# [Try it]
Go through the entries below. Copy each line in which "Holographic" appears.

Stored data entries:
____

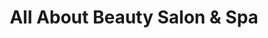 ---
title: "All About Beauty Salon & Spa"
url: /springfield/all-about-beauty-salon-und-spa/
shop: Kosmetik
---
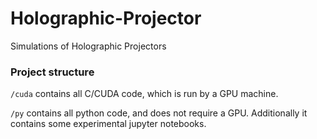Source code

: # Holographic-Projector

Simulations of Holographic Projectors

### Project structure

`/cuda` contains all C/CUDA code, which is run by a GPU machine.

`/py` contains all python code, and does not require a GPU.
Additionally it contains some experimental jupyter notebooks.
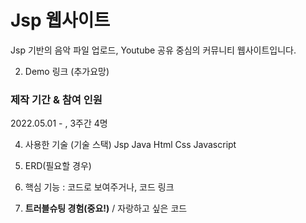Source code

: # Jsp 웹사이트

Jsp 기반의 음악 파일 업로드, Youtube 공유 중심의 커뮤니티 웹사이트입니다.

2. Demo 링크
(추가요망)

### 제작 기간 & 참여 인원
2022.05.01 - , 3주간
4명


4. 사용한 기술 (기술 스택)
Jsp Java
Html Css Javascript 

5. ERD(필요할 경우)

6. 핵심 기능 : 코드로 보여주거나, 코드 링크


7. **트러블슈팅 경험(중요!)** / 자랑하고 싶은 코드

____

# [Solution for this problem]
: # Holographic-Projector
Simulations of Holographic Projectors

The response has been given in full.